Il nous faut préciser d’emblée que le principe physique de l’éolien, vieux comme le monde et longtemps employé pour produire localement de l’énergie mécanique, ne nous semble évidemment pas critiquable. Contrairement à ce que pourrait suggérer le titre de cette brochure, nous n’avons rien à reprocher au vent, pas plus que nous ne contestons les mérites variés, et pourquoi pas énergétiques, de l’eau ou du soleil. Lorsqu’il sera ici question de l’éolien, il faudra entendre l’éolien industriel, qui lui nous semble digne d’être combattu. Après la longue critique du nucléaire que l’on vient de faire, il va sans dire que ce combat contre l’éolien n’est pas mené à partir d’une position pro-nucléaire. Il ne s’agit pas, non plus, de le cantonner aux limites étroites de la contre-expertise de type citoyenniste, ce qui ne reviendrait qu’à contre-expertiser les contre-experts.... Cela étant, il nous semble important de mettre un pied dans les aspects techniques de l’éolien : parce que ceux-ci sont mal connus et parce que ses promoteurs (politiciens, industriels, experts « contestataires » ou non) ne manquent aucune occasion de recourir au pouvoir aveuglant du chiffre quand cela les arrange. Il faut donc être « armé » sur ce terrain aussi, sans jamais oublier qu’il est secondaire. Cette discussion technique faite, on pourra en effet s’atteler à l’essentiel : l’idéologie citoyenniste de l’éolien.
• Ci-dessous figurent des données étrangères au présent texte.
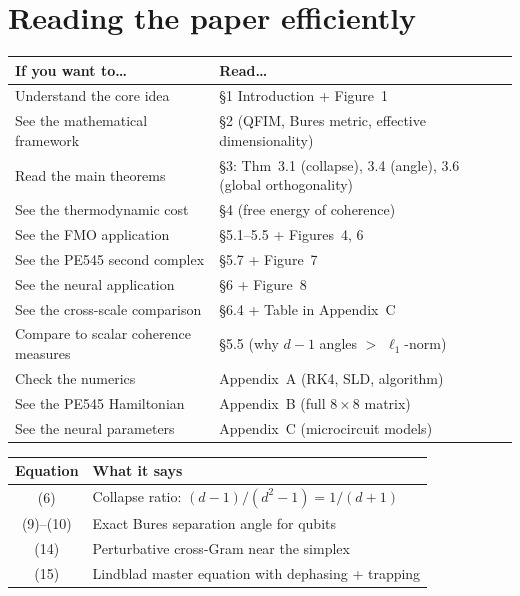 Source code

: \documentclass[11pt,a4paper]{article}
\begin{document}
\section*{Reading the paper efficiently}

\begin{table}[ht]
\centering
\begin{tabular}{@{}p{}p{}@{}}
\toprule
\textbf{If you want to\ldots} & \textbf{Read\ldots} \\
\midrule
Understand the core idea & \S1 Introduction + Figure~1 \\
See the mathematical framework & \S2 (QFIM, Bures metric, effective dimensionality) \\
Read the main theorems & \S3: Thm~3.1 (collapse), 3.4 (angle), 3.6 (global orthogonality) \\
See the thermodynamic cost & \S4 (free energy of coherence) \\
See the FMO application & \S5.1--5.5 + Figures~4, 6 \\
See the PE545 second complex & \S5.7 + Figure~7 \\
See the neural application & \S6 + Figure~8 \\
See the cross-scale comparison & \S6.4 + Table in Appendix~C \\
Compare to scalar coherence measures & \S5.5 (why $d{-}1$ angles $>$ $\ell_1$-norm) \\
Check the numerics & Appendix~A (RK4, SLD, algorithm) \\
See the PE545 Hamiltonian & Appendix~B (full $8\times 8$ matrix) \\
See the neural parameters & Appendix~C (microcircuit models) \\
\bottomrule
\end{tabular}
\end{table}

\begin{table}[ht]
\centering
\begin{tabular}{@{}cp{}@{}}
\toprule
\textbf{Equation} & \textbf{What it says} \\
\midrule
(6) & Collapse ratio: $(d{-}1)/(d^2{-}1) = 1/(d{+}1)$ \\
(9)--(10) & Exact Bures separation angle for qubits \\
(14) & Perturbative cross-Gram near the simplex \\
(15) & Lindblad master equation with dephasing + trapping \\
\bottomrule
\end{tabular}
\end{table}
\end{document}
De quoi l’éolien est-il capable ?

« Une éolienne est une machine permettant de convertir l’énergie cinétique du vent en énergie mécanique. » [50] L’énergie mécanique produite par la rotation des pales peut servir à pomper de l’eau, par exemple. Mais cette énergie mécanique peut à son tour être transformée, par le biais d’un générateur, en énergie électrique : on qualifie alors l’éolienne d’aérogénérateur.

S’agissant de la production d’électricité - c’est uniquement cette application qui nous intéresse en l’occurrence -, deux cas se présentent : soit l’électricité est produite et consommée localement par des particuliers, des exploitants agricoles, des entreprises, etc. ; soit l’électricité produite – à partir de machines beaucoup plus puissantes - est injectée sur le réseau électrique au même titre que l’électricité d’origine nucléaire, thermique, hydraulique, etc. C’est ce que l’on appelle le grand éolien, autrement dit l’éolien industriel.

Les éoliennes industrielles dont il va être ici question n’ont plus rien des rustiques moulins à vent d’antan : d’une hauteur voisine de 150 mètres pour les plus grandes, leurs pales peuvent mesurer 30 mètres de diamètre. Elles disposent d’une puissance [51] maximale nominale comprise entre 1 et 5 MW (mégawatts). Celles de 5 MW sont pour l’instant implantées en mer [52]. A titre de comparaison, la puissance des réacteurs nucléaires utilisés en France s’échelonne grosso modo entre 900 et 1 300 MW (jusqu’à 1 650 MW pour le futur EPR de Flamanville), celle des centrales thermiques à énergies fossiles entre 120 et 700 MW [53].

La France compte aujourd’hui un peu plus de 2 000 éoliennes terrestres d’une puissance comprise entre 1 et 3 MW, regroupées en « fermes » et couplées au réseau électrique. La puissance totale installée de l’éolien français s’élève à 3 300 MW en 2008 [54]. L’Observatoire de l’énergie, émanation du Ministère de l’Industrie, notait un « accroissement modéré » de 787 MW en 2007 [55]. RTE nous indique plus favorablement que « l’essor de l’énergie éolienne s’est poursuivi en 2008 » (1 000 MW supplémentaires).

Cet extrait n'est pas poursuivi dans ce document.